Neticede; Türk takımlarının kurumsal ve profesyonel yapılara geçmesi gerektiğine inanıyorum. Futbol şube sorumlusu ve sportif direktörler futbolun içinden gelen, futbolu bilen, eğitimli ve saygı duyulan isimler olmalı. Galatasaray özelinde bakacak olursak, eskiden beri süregelen ve değişmeyecek olan belli kuralların asla çiğnenmemesi gerekir. Bir başkanın teknik direktörüne ulaşamamasının hiçbir açıklaması olmaz, olamaz.

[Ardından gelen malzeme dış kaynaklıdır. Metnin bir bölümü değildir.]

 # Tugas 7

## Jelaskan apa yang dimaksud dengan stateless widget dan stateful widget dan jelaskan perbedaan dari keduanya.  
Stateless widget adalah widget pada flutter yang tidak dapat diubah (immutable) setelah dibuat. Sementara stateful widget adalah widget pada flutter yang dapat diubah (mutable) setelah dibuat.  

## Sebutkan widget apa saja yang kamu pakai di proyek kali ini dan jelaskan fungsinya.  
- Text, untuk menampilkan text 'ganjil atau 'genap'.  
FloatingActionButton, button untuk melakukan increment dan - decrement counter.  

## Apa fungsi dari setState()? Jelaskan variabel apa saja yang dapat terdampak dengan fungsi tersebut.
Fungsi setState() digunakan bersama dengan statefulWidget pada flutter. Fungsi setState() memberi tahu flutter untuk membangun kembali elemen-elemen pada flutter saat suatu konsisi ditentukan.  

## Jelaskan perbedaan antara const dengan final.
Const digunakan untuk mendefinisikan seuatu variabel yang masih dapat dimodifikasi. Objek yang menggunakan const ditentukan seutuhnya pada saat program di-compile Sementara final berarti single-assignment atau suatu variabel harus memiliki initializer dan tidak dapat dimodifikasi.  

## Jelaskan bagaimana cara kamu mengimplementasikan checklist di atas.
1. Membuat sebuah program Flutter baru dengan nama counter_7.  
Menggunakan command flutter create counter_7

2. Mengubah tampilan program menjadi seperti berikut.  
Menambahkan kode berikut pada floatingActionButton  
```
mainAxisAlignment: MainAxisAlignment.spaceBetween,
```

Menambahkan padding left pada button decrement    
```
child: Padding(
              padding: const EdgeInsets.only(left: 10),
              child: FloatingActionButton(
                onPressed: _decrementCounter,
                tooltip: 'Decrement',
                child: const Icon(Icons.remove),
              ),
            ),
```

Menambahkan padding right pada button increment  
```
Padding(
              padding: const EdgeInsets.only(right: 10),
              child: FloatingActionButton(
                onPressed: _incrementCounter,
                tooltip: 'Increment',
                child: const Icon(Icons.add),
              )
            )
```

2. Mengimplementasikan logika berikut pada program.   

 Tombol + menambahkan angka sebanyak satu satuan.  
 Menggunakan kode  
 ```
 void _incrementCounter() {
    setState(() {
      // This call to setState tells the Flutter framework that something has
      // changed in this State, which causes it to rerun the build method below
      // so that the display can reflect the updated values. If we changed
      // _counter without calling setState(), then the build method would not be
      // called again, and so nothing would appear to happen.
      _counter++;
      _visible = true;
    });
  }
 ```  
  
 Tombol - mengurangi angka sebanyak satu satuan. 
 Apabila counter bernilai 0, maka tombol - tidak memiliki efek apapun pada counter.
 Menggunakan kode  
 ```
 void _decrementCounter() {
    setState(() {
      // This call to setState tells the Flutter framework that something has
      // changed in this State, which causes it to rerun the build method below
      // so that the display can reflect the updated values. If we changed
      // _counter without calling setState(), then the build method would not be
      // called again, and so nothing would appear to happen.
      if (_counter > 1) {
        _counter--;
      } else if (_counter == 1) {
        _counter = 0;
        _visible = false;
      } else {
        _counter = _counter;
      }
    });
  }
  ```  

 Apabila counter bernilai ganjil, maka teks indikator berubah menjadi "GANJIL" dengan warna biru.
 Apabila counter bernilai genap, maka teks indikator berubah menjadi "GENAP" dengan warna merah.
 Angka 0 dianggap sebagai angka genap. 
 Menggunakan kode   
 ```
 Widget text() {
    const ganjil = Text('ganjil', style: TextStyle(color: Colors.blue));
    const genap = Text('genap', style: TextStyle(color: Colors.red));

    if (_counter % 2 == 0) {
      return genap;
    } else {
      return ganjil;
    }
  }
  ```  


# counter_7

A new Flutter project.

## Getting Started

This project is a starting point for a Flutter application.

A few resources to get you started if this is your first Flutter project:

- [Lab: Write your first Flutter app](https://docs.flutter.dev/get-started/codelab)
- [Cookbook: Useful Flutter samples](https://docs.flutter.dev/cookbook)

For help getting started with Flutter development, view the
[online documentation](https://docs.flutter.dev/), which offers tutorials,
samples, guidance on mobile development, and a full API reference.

Son olarak; kendi lehine her olayda ağız birliği yapan medyanın tutumu da benim fikirlerimi olgunlaştırıyor. Bundan 4-5 ay önce Fatih Terim'i hakemleri tehdit etmekle suçlayanların şimdi tam tersi bir tutum sergilemesi, bütün problemin Ünal Aysal'dan kaynaklandığını iddia etmesi ve Galatasaray'ı zor günlerin beklediğini sürekli olarak dile getirmesi bana samimi gelmiyor. Neticede kutuların satması ve rekabetin artması için bazı şeyler şart...
Not: Sürece yersiz bir biçimde müdahil olan Buse Terim'i ve Fatih Terim sonrası görevlerine devam eden Ümit Davala&Hasan Şaş ikilisini ayrıca şaşkınlıkla seyrediyorum. Bakalım ilerleyen günlerde daha neler olacak.